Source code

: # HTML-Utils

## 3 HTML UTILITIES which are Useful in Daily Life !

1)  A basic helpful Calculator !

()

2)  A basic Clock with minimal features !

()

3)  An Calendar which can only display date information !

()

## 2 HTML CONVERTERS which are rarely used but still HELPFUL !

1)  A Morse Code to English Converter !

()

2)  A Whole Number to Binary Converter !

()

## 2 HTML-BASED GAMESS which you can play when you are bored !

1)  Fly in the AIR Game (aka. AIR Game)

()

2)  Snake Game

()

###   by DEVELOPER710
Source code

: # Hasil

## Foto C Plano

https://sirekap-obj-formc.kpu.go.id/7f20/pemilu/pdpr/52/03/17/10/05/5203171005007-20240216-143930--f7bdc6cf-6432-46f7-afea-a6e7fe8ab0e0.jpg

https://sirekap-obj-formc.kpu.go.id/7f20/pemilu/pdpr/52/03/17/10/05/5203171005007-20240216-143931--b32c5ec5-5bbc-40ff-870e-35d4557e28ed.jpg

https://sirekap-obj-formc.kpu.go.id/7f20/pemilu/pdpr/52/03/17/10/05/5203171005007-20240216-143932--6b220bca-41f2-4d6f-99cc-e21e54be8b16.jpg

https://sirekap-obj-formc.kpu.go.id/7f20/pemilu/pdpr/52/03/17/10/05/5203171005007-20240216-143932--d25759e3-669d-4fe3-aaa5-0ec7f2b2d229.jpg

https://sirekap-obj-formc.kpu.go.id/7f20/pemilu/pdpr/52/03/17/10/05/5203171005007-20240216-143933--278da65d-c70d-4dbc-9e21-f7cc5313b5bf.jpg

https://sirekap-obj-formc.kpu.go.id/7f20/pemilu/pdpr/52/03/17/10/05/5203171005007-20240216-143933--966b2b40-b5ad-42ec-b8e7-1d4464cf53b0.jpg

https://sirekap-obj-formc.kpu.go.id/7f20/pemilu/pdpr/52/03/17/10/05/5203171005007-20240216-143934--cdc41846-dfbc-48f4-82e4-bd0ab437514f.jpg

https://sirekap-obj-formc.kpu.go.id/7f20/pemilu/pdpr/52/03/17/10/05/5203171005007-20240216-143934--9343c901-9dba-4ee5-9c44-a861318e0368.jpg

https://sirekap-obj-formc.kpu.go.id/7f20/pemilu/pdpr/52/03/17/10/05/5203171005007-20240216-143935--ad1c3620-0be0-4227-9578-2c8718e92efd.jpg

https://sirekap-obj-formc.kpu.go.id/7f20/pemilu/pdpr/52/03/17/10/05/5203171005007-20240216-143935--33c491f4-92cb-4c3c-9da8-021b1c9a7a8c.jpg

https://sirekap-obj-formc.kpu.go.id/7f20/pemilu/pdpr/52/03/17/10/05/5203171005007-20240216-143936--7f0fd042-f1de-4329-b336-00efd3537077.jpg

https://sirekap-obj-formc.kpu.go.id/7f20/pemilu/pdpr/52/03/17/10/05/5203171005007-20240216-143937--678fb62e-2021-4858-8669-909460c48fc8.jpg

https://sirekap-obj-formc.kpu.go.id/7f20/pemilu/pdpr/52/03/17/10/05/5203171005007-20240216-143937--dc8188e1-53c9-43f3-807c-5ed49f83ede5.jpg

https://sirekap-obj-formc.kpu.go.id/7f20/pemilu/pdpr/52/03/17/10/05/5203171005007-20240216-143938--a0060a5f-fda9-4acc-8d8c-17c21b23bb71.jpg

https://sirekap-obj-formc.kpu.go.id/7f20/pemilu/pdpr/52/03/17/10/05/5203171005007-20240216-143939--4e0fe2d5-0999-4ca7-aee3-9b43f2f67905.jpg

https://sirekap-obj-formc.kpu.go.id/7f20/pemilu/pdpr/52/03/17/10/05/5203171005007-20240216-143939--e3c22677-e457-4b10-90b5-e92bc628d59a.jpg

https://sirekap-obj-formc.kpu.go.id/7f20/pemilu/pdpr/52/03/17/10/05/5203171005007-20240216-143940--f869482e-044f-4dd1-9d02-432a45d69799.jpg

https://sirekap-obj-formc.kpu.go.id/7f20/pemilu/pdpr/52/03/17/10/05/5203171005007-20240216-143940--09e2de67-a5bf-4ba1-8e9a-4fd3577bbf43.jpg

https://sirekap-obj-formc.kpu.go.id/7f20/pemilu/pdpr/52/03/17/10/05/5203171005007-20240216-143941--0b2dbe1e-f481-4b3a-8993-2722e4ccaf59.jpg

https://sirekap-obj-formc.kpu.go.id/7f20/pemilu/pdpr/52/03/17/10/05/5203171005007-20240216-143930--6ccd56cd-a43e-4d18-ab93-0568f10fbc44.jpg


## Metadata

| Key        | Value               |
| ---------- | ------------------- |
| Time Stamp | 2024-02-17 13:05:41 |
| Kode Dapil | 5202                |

» **EXERCISE DIRECTIONS**
The full listing above needs to be retyped exactly.

» **REPLY**
Source code

: # HTML-Utils

## 3 HTML UTILITIES which are Useful in Daily Life !

1)  A basic helpful Calculator !

()

2)  A basic Clock with minimal features !

()

3)  An Calendar which can only display date information !

()

## 2 HTML CONVERTERS which are rarely used but still HELPFUL !

1)  A Morse Code to English Converter !

()

2)  A Whole Number to Binary Converter !

()

## 2 HTML-BASED GAMESS which you can play when you are bored !

1)  Fly in the AIR Game (aka. AIR Game)

()

2)  Snake Game

()

###   by DEVELOPER710
Source code

: # Hasil

## Foto C Plano

https://sirekap-obj-formc.kpu.go.id/7f20/pemilu/pdpr/52/03/17/10/05/5203171005007-20240216-143930--f7bdc6cf-6432-46f7-afea-a6e7fe8ab0e0.jpg

https://sirekap-obj-formc.kpu.go.id/7f20/pemilu/pdpr/52/03/17/10/05/5203171005007-20240216-143931--b32c5ec5-5bbc-40ff-870e-35d4557e28ed.jpg

https://sirekap-obj-formc.kpu.go.id/7f20/pemilu/pdpr/52/03/17/10/05/5203171005007-20240216-143932--6b220bca-41f2-4d6f-99cc-e21e54be8b16.jpg

https://sirekap-obj-formc.kpu.go.id/7f20/pemilu/pdpr/52/03/17/10/05/5203171005007-20240216-143932--d25759e3-669d-4fe3-aaa5-0ec7f2b2d229.jpg

https://sirekap-obj-formc.kpu.go.id/7f20/pemilu/pdpr/52/03/17/10/05/5203171005007-20240216-143933--278da65d-c70d-4dbc-9e21-f7cc5313b5bf.jpg

https://sirekap-obj-formc.kpu.go.id/7f20/pemilu/pdpr/52/03/17/10/05/5203171005007-20240216-143933--966b2b40-b5ad-42ec-b8e7-1d4464cf53b0.jpg

https://sirekap-obj-formc.kpu.go.id/7f20/pemilu/pdpr/52/03/17/10/05/5203171005007-20240216-143934--cdc41846-dfbc-48f4-82e4-bd0ab437514f.jpg

https://sirekap-obj-formc.kpu.go.id/7f20/pemilu/pdpr/52/03/17/10/05/5203171005007-20240216-143934--9343c901-9dba-4ee5-9c44-a861318e0368.jpg

https://sirekap-obj-formc.kpu.go.id/7f20/pemilu/pdpr/52/03/17/10/05/5203171005007-20240216-143935--ad1c3620-0be0-4227-9578-2c8718e92efd.jpg

https://sirekap-obj-formc.kpu.go.id/7f20/pemilu/pdpr/52/03/17/10/05/5203171005007-20240216-143935--33c491f4-92cb-4c3c-9da8-021b1c9a7a8c.jpg

https://sirekap-obj-formc.kpu.go.id/7f20/pemilu/pdpr/52/03/17/10/05/5203171005007-20240216-143936--7f0fd042-f1de-4329-b336-00efd3537077.jpg

https://sirekap-obj-formc.kpu.go.id/7f20/pemilu/pdpr/52/03/17/10/05/5203171005007-20240216-143937--678fb62e-2021-4858-8669-909460c48fc8.jpg

https://sirekap-obj-formc.kpu.go.id/7f20/pemilu/pdpr/52/03/17/10/05/5203171005007-20240216-143937--dc8188e1-53c9-43f3-807c-5ed49f83ede5.jpg

https://sirekap-obj-formc.kpu.go.id/7f20/pemilu/pdpr/52/03/17/10/05/5203171005007-20240216-143938--a0060a5f-fda9-4acc-8d8c-17c21b23bb71.jpg

https://sirekap-obj-formc.kpu.go.id/7f20/pemilu/pdpr/52/03/17/10/05/5203171005007-20240216-143939--4e0fe2d5-0999-4ca7-aee3-9b43f2f67905.jpg

https://sirekap-obj-formc.kpu.go.id/7f20/pemilu/pdpr/52/03/17/10/05/5203171005007-20240216-143939--e3c22677-e457-4b10-90b5-e92bc628d59a.jpg

https://sirekap-obj-formc.kpu.go.id/7f20/pemilu/pdpr/52/03/17/10/05/5203171005007-20240216-143940--f869482e-044f-4dd1-9d02-432a45d69799.jpg

https://sirekap-obj-formc.kpu.go.id/7f20/pemilu/pdpr/52/03/17/10/05/5203171005007-20240216-143940--09e2de67-a5bf-4ba1-8e9a-4fd3577bbf43.jpg

https://sirekap-obj-formc.kpu.go.id/7f20/pemilu/pdpr/52/03/17/10/05/5203171005007-20240216-143941--0b2dbe1e-f481-4b3a-8993-2722e4ccaf59.jpg

https://sirekap-obj-formc.kpu.go.id/7f20/pemilu/pdpr/52/03/17/10/05/5203171005007-20240216-143930--6ccd56cd-a43e-4d18-ab93-0568f10fbc44.jpg


## Metadata

| Key        | Value               |
| ---------- | ------------------- |
| Time Stamp | 2024-02-17 13:05:41 |
| Kode Dapil | 5202                |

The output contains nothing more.